When a person subjects her maxims to the categorical imperative, she gives law to herself insofar as she checks her actions against a self-imposed normative posture that itself considers the impact of her action, hypothetically, on others. The most salient aspect of Kant’s philosophy lies in its consequence as a matter of practical reason: that rational nature exists as an end in itself. And, therefore, human beings as rational agents ought to be treated as ends in themselves and never as a means.
Lockean political philosophers, Robert Nozick particularly, employ Kant’s moral philosophy to account for Locke’s gap between promise and obligation. The idea of self-ownership treats each individual as an end who rightfully determines the course of conduct most conducive to her own life and well-being. As a corollary, it follows that no person can be used as a means to another’s end, otherwise rights between individuals would be incompossible. Promises are to be kept under this logic because to renege would be to use the promise to achieve the promisor’s ends without the reciprocation envisioned in a contract toward common ends.
Hobbes and Locke share the view that persons can be placed in a state of nature situation in civil society. When, for example, the enforcement branch of government places the citizen’s life in danger, the instinct to preserve one’s life (on Hobbes’ account) or the natural right to preserve one’s life (on Locke’s account) kicks in.
What about when virtue amongst the citizenry is lost? When citizens do not trust one another? When citizens employ law as a tool to disadvantage other citizens? When citizens use law enforcement as a means to their own ends, ends that do not have the public good in mind, but personal gain? For Hobbes, rational self-interest may counsel one to treat others as in a state of nature.
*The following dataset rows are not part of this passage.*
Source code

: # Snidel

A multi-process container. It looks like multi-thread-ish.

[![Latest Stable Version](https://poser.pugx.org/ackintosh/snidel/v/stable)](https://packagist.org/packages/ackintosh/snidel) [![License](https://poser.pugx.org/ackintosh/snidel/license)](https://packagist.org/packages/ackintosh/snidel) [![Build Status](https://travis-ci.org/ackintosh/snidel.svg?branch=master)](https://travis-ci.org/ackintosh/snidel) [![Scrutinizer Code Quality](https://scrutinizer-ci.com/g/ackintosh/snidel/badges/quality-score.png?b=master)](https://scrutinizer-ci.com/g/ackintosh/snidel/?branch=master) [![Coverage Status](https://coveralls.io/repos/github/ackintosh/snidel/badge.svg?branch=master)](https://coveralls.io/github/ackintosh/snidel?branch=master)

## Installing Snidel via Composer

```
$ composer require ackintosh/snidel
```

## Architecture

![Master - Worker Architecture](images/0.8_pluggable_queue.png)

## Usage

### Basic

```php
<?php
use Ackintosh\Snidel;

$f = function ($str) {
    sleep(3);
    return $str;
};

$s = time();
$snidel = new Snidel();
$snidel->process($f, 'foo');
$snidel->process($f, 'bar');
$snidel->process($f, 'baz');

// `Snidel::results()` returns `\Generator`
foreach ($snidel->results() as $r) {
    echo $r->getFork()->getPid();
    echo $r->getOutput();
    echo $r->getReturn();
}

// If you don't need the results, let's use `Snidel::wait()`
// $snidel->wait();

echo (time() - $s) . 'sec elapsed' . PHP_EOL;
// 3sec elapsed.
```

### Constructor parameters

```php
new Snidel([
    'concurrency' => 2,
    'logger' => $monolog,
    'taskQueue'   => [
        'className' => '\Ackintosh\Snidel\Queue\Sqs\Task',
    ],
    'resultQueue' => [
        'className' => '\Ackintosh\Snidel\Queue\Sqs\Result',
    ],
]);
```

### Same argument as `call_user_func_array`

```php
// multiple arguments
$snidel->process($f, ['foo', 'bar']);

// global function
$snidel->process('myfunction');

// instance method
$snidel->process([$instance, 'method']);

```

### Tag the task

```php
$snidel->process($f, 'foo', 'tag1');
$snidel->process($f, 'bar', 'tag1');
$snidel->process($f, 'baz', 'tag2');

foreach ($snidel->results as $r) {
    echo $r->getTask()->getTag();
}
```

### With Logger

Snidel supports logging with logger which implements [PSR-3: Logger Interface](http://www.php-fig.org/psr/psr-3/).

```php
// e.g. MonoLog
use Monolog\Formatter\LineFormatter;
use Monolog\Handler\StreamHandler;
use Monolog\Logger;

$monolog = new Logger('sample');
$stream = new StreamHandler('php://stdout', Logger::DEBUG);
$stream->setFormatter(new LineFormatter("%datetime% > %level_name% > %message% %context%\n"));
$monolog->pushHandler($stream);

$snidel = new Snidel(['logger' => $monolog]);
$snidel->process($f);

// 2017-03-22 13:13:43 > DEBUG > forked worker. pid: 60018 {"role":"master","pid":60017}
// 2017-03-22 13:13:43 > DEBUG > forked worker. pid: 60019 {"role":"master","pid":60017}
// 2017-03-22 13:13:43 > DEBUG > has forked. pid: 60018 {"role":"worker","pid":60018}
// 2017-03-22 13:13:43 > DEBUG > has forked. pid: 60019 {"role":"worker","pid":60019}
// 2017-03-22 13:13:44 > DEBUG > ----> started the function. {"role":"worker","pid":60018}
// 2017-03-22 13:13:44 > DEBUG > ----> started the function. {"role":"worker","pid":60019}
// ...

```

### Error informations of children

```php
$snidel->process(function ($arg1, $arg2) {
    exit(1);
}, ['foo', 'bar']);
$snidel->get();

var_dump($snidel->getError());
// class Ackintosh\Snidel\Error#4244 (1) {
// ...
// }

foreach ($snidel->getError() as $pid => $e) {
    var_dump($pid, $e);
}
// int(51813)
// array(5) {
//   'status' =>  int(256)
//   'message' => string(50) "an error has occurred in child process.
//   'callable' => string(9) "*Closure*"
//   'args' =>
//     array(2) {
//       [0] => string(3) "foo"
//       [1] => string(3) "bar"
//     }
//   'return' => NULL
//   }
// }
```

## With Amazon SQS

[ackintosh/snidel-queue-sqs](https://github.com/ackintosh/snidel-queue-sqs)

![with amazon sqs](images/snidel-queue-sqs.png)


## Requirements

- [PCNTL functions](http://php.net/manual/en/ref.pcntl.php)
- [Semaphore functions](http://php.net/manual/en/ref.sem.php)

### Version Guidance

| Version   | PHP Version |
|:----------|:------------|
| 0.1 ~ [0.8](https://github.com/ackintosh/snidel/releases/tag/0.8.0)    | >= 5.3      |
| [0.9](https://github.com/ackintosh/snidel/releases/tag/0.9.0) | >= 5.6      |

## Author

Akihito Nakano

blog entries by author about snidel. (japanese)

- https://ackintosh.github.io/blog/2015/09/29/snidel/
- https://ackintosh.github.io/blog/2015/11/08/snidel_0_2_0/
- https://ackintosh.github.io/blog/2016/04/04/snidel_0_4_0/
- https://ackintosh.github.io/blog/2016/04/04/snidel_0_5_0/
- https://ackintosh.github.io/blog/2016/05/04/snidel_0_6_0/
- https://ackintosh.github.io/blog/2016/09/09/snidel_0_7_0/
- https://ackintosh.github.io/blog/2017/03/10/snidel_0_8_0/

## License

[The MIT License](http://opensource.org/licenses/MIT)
For Locke, and considering Kant’s categorical imperative, a promise has been broken, the social contract, that is, has been impugned.
If we cannot count on a minimum amount of civic virtue among the citizenry, how can we trust one another? If we cannot trust one another, what reason has anyone to yield to or respect laws enacted by others, especially laws enacted by an opposing party in the majority? If we cannot trust law enforcement officials to exercise restraint and respect toward people generally, what reason has anyone to yield to or respect law enforcement officials, who are also citizens? If law enforcement officials cannot trust that citizens will generally cooperate and abide official rules or orders, what reason has any law enforcement official to show respect for citizens generally? or to exercise restraint when enforcing the law?  Are we together in civil society or at its precipice, overlooking and stepping closer to a state of nature?
Well, we do not kill each other in droves. Apparently, we want to trust each other.  The whole of human history is an account of ceaseless attempts to live sociably with one another. Now is the time to create an open dialogue on every and any issue—whether race, gender, sexuality, or anything else—in which every person participates.   
Disagreements will arise; disagreement is inevitable.  But disagreement, alone, is not a reason to distrust others or to cut-off further discussion.  A selective ‘taken-for-granted’ or ‘taken-as-given’ ripens into incivility. But civility is exactly what is needed to resolve our disagreements. Civility is possible only when persons within a circumscribed polity are willing to take each other’s concerns, beliefs, and ideas seriously, which requires an effort to understand those concerns, beliefs, and ideas on their own terms and not only for the sake of dismissing or refuting them, and never for the sake of demeaning them.
Let us enter 2017 with optimism, a willingness to cooperate with one another, and to disagree in good faith when necessary, and a commitment to reduce our deficit of trust.